**** Task input ****

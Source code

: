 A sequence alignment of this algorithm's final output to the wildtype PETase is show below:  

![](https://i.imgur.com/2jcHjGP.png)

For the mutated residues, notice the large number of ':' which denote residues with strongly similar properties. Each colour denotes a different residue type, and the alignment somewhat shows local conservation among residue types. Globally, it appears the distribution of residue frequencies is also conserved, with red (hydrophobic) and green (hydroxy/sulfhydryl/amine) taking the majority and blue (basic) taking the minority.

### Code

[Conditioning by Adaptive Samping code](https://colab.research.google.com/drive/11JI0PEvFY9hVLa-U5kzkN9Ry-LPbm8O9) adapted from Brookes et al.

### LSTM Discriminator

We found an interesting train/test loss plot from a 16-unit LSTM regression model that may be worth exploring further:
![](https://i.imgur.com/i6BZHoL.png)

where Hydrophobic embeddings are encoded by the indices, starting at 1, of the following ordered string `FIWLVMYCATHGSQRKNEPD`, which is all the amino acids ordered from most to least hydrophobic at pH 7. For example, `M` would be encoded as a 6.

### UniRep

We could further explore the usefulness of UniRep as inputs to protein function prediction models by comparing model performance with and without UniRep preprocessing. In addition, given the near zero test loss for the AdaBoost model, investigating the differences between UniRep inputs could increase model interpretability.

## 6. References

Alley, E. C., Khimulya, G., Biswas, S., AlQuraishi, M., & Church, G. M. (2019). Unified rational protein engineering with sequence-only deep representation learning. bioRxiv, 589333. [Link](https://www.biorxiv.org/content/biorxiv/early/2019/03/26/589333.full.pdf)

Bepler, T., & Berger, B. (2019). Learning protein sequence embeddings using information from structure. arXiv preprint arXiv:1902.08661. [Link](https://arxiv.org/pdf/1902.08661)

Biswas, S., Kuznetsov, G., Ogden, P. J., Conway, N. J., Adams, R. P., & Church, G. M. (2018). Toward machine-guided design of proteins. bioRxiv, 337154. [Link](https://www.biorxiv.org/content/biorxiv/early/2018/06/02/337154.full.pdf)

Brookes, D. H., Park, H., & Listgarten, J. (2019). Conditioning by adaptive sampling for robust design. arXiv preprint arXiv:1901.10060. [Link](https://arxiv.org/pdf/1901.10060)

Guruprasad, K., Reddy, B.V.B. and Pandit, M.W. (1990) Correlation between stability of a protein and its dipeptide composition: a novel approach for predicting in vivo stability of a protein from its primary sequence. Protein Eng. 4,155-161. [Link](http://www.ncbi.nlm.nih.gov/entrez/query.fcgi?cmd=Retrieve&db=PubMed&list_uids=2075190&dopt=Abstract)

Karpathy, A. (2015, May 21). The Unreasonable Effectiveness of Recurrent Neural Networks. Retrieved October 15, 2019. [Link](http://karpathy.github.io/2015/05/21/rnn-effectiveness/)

****

Only a number is wanted here: the count of lines in the data that include the word "with".

3